> [Directions for this task]: Retype all of the data word for word, without pictures.

═════ Given records ═════

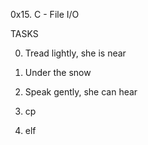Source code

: 0x15. C - File I/O

TASKS

0. Tread lightly, she is near

1. Under the snow

2. Speak gently, she can hear

3. cp

4. elf
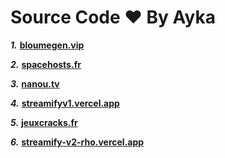 # Source Code ♥️ By Ayka

***1.*** **[bloumegen.vip](https://bloumegen.vip/)**

***2.*** **[spacehosts.fr](https://spacehosts.fr/)**

***3.*** **[nanou.tv](https://nanou.tv/)**

***4.*** **[streamifyv1.vercel.app](https://streamifyv1.vercel.app/)**

***5.*** **[jeuxcracks.fr](https://jeuxcracks.fr/)**

***6.*** **[streamify-v2-rho.vercel.app](https://streamify-v2-rho.vercel.app/)**
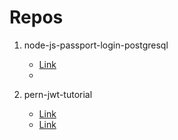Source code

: # Repos
1. node-js-passport-login-postgresql
    - [Link](https://github.com/conorbailey90/node-js-passport-login-postgresql)
    - 

2. pern-jwt-tutorial
    - [Link](https://www.youtube.com/watch?v=7UQBMb8ZpuE)
    - [Link](https://github.com/ousecTic/pern-jwt-tutorial)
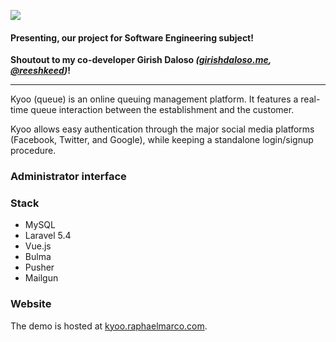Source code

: <div class="has-text-centered has-contents-below">

![](/assets/img/projects/kyoo-logo.png)

#### Presenting, our project for Software Engineering subject!

**Shoutout to my co-developer Girish Daloso _([girishdaloso.me](http://girishdaloso.me), [@reeshkeed](https://github.com/reeshkeed))_!**

</div>

<hr />

Kyoo (queue) is an online queuing management platform. It features a real-time queue interaction between the establishment and the customer.

<Browser content="/assets/img/projects/kyoo-01.png"></Browser>

Kyoo allows easy authentication through the major social media platforms (Facebook, Twitter, and Google), while keeping a standalone login/signup procedure.

<Browser content="/assets/img/projects/kyoo-02.png"></Browser>

### Administrator interface

<Browser content="/assets/img/projects/kyoo-03.png"></Browser>

<Browser content="/assets/img/projects/kyoo-04.png"></Browser>

<Browser content="/assets/img/projects/kyoo-05.png"></Browser>

### Stack
* MySQL
* Laravel 5.4
* Vue.js
* Bulma
* Pusher
* Mailgun

### Website
The demo is hosted at [kyoo.raphaelmarco.com](https://kyoo.raphaelmarco.com).

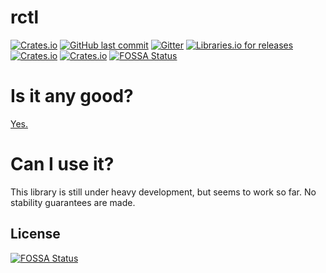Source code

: # rctl

[![Crates.io](https://img.shields.io/crates/v/rctl.svg?style=flat-square)](https://crates.io/crates/rctl)
[![GitHub last commit](https://img.shields.io/github/last-commit/fubarnetes/rctl.svg?style=flat-square)](https://github.com/fubarnetes/librctl-rs/commits/master)
[![Gitter](https://img.shields.io/gitter/room/fubarnetes/rctl.js.svg?style=flat-square)](https://gitter.im/fubarnetes/librctl-rs)
[![Libraries.io for
releases](https://img.shields.io/librariesio/release/cargo/rctl.svg?style=flat-square)](https://libraries.io/cargo/rctl/)
[![Crates.io](https://img.shields.io/crates/d/rctl.svg?style=flat-square)](https://crates.io/crates/rctl)
[![Crates.io](https://img.shields.io/crates/l/rctl.svg?style=flat-square)](https://crates.io/crates/rctl)
[![FOSSA Status](https://app.fossa.io/api/projects/git%2Bgithub.com%2Ffubarnetes%2Frctl.svg?type=shield)](https://app.fossa.io/projects/git%2Bgithub.com%2Ffubarnetes%2Frctl?ref=badge_shield)

# Is it any good?
[Yes.](https://news.ycombinator.com/item?id=3067434)

# Can I use it?

This library is still under heavy development, but seems to work so far.
No stability guarantees are made.


## License
[![FOSSA Status](https://app.fossa.io/api/projects/git%2Bgithub.com%2Ffubarnetes%2Frctl.svg?type=large)](https://app.fossa.io/projects/git%2Bgithub.com%2Ffubarnetes%2Frctl?ref=badge_large)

═════

> [Worked solution]:
Source code

: 0x15. C - File I/O

TASKS

0. Tread lightly, she is near

1. Under the snow

2. Speak gently, she can hear

3. cp

4. elf
 # Source Code ♥️ By Ayka

***1.*** **[bloumegen.vip](https://bloumegen.vip/)**

***2.*** **[spacehosts.fr](https://spacehosts.fr/)**

***3.*** **[nanou.tv](https://nanou.tv/)**

***4.*** **[streamifyv1.vercel.app](https://streamifyv1.vercel.app/)**

***5.*** **[jeuxcracks.fr](https://jeuxcracks.fr/)**

***6.*** **[streamify-v2-rho.vercel.app](https://streamify-v2-rho.vercel.app/)**
Source code

: # Repos
1. node-js-passport-login-postgresql
    - [Link](https://github.com/conorbailey90/node-js-passport-login-postgresql)
    - 

2. pern-jwt-tutorial
    - [Link](https://www.youtube.com/watch?v=7UQBMb8ZpuE)
    - [Link](https://github.com/ousecTic/pern-jwt-tutorial)
Source code

: <div class="has-text-centered has-contents-below">

![](/assets/img/projects/kyoo-logo.png)

#### Presenting, our project for Software Engineering subject!

**Shoutout to my co-developer Girish Daloso _([girishdaloso.me](http://girishdaloso.me), [@reeshkeed](https://github.com/reeshkeed))_!**

</div>

<hr />

Kyoo (queue) is an online queuing management platform. It features a real-time queue interaction between the establishment and the customer.

<Browser content="/assets/img/projects/kyoo-01.png"></Browser>

Kyoo allows easy authentication through the major social media platforms (Facebook, Twitter, and Google), while keeping a standalone login/signup procedure.

<Browser content="/assets/img/projects/kyoo-02.png"></Browser>

### Administrator interface

<Browser content="/assets/img/projects/kyoo-03.png"></Browser>

<Browser content="/assets/img/projects/kyoo-04.png"></Browser>

<Browser content="/assets/img/projects/kyoo-05.png"></Browser>

### Stack
* MySQL
* Laravel 5.4
* Vue.js
* Bulma
* Pusher
* Mailgun

### Website
The demo is hosted at [kyoo.raphaelmarco.com](https://kyoo.raphaelmarco.com).

Source code

: # rctl

[![Crates.io](https://img.shields.io/crates/v/rctl.svg?style=flat-square)](https://crates.io/crates/rctl)
[![GitHub last commit](https://img.shields.io/github/last-commit/fubarnetes/rctl.svg?style=flat-square)](https://github.com/fubarnetes/librctl-rs/commits/master)
[![Gitter](https://img.shields.io/gitter/room/fubarnetes/rctl.js.svg?style=flat-square)](https://gitter.im/fubarnetes/librctl-rs)
[![Libraries.io for
releases](https://img.shields.io/librariesio/release/cargo/rctl.svg?style=flat-square)](https://libraries.io/cargo/rctl/)
[![Crates.io](https://img.shields.io/crates/d/rctl.svg?style=flat-square)](https://crates.io/crates/rctl)
[![Crates.io](https://img.shields.io/crates/l/rctl.svg?style=flat-square)](https://crates.io/crates/rctl)
[![FOSSA Status](https://app.fossa.io/api/projects/git%2Bgithub.com%2Ffubarnetes%2Frctl.svg?type=shield)](https://app.fossa.io/projects/git%2Bgithub.com%2Ffubarnetes%2Frctl?ref=badge_shield)

# Is it any good?
[Yes.](https://news.ycombinator.com/item?id=3067434)

# Can I use it?

This library is still under heavy development, but seems to work so far.
No stability guarantees are made.


## License
[![FOSSA Status](https://app.fossa.io/api/projects/git%2Bgithub.com%2Ffubarnetes%2Frctl.svg?type=large)](https://app.fossa.io/projects/git%2Bgithub.com%2Ffubarnetes%2Frctl?ref=badge_large)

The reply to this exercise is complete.